PROVIDED MATERIAL -

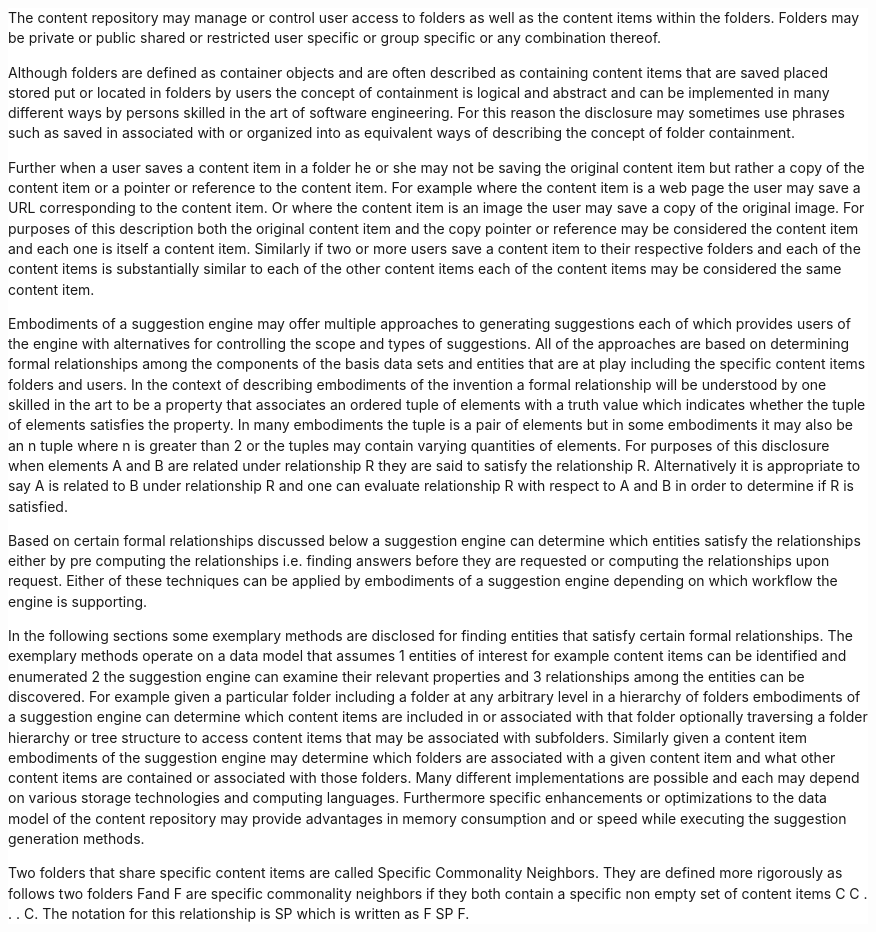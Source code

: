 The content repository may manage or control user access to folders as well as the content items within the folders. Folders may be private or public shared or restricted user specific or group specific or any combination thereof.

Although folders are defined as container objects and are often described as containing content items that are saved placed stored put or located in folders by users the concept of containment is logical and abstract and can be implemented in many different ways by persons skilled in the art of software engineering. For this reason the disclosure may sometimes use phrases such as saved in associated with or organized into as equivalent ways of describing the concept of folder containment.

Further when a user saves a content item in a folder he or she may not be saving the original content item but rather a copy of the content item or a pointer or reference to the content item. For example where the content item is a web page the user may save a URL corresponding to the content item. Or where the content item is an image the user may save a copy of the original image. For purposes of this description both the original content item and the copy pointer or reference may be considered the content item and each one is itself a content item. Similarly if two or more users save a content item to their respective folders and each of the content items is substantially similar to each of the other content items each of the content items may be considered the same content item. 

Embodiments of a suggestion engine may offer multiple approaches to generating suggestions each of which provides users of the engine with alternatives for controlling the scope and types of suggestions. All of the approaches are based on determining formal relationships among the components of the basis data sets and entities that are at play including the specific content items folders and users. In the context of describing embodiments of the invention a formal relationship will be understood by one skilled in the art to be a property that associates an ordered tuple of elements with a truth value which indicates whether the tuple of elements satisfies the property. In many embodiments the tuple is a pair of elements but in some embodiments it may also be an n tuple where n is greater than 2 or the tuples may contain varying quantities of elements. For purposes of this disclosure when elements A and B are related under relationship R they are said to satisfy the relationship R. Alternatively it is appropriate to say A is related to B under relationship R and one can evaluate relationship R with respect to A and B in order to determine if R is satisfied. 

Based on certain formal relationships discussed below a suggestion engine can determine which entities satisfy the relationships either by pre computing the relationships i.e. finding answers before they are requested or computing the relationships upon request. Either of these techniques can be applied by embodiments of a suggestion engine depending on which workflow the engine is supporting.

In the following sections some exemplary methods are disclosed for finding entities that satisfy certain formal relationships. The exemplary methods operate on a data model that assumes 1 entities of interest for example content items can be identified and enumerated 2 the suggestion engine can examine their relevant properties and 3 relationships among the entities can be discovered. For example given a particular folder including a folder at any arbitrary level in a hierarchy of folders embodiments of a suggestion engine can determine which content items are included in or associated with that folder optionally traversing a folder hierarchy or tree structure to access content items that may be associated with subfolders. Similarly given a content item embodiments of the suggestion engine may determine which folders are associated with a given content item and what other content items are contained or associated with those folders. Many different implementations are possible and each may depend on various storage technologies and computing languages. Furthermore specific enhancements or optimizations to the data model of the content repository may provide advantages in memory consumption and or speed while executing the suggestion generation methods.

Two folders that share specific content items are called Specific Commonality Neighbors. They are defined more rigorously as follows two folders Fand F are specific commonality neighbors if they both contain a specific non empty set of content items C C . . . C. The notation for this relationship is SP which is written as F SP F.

GOAL OF THE EXERCISE -
To answer, copy each line from the material above that has the word "defined".

RESULT -
Although folders are defined as container objects and are often described as containing content items that are saved placed stored put or located in folders by users the concept of containment is logical and abstract and can be implemented in many different ways by persons skilled in the art of software engineering. For this reason the disclosure may sometimes use phrases such as saved in associated with or organized into as equivalent ways of describing the concept of folder containment.
Two folders that share specific content items are called Specific Commonality Neighbors. They are defined more rigorously as follows two folders Fand F are specific commonality neighbors if they both contain a specific non empty set of content items C C . . . C. The notation for this relationship is SP which is written as F SP F.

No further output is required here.